As of now, it is not possible for citizens to access the registry simply because it is still being developed and populating it with the necessary information on individuals convicted of sex crime requires a painstaking, possibly time consuming, process.
However, with the Sexual Offences (Amendment) Act 2019 in force as of January 31, T&T now has a legal framework to properly develop and consistently enforce a system that will make it much more difficult for sexual predators to hide in plain sight as they have been able for far too long.
This is a nation, sadly, where sexual violence and sexual exploitation are major problems. While often eclipsed by the out-of-control murder count, sex crimes, particularly against children, are at worrying levels and the T&T Police Service (TTPS) recently confirmed that there has been a marked increase in such offences.
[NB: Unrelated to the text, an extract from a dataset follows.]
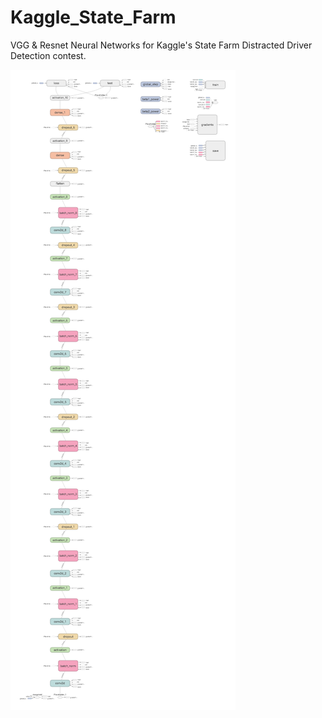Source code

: # Kaggle_State_Farm
VGG &amp; Resnet Neural Networks for Kaggle's State Farm Distracted Driver Detection contest.

![](images/tensorboard.png)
In fact, at the weekly TTPS news briefing last Wednesday, it was revealed that for the month of January 29 people were arrested for a total of 44 crimes, mainly against children.
In other parts of the world where Sex Offender Registries have been fully implemented, they have proven to be effective tools in reducing the rate of sex crimes. They have been particularly effective for tracking the whereabouts of predators who cannot so easily blend into communities where under the cover of anonymity or aliases they can seek out new victims. With the existence of a registry, their names, addresses, photographs and details of the offences they have committed are available.
This will be a valuable additional resource, particularly for making background checks on individuals seeking housing or employment in areas where sex offenders should not be given access.
But this registry needs to be full operationalised sooner rather than later. Any delays in implementation only leave loopholes for the sexual predators among us who have been targeting children, women and the elderly.
According to data from the Ministry of the Attorney General, between 2000 and 2019, a total of 1,693 people were convicted of sexual offences in T&T. All of their information now needs to be collected, verified and listed in the registry, along with information on T&T nationals convicted of sex crimes abroad who should not be allowed to slip back into the country undetected.
This monumental but essential task, along with full enforcement of other clauses in the amended legislation, will make this country much safer for its most vulnerable citizens.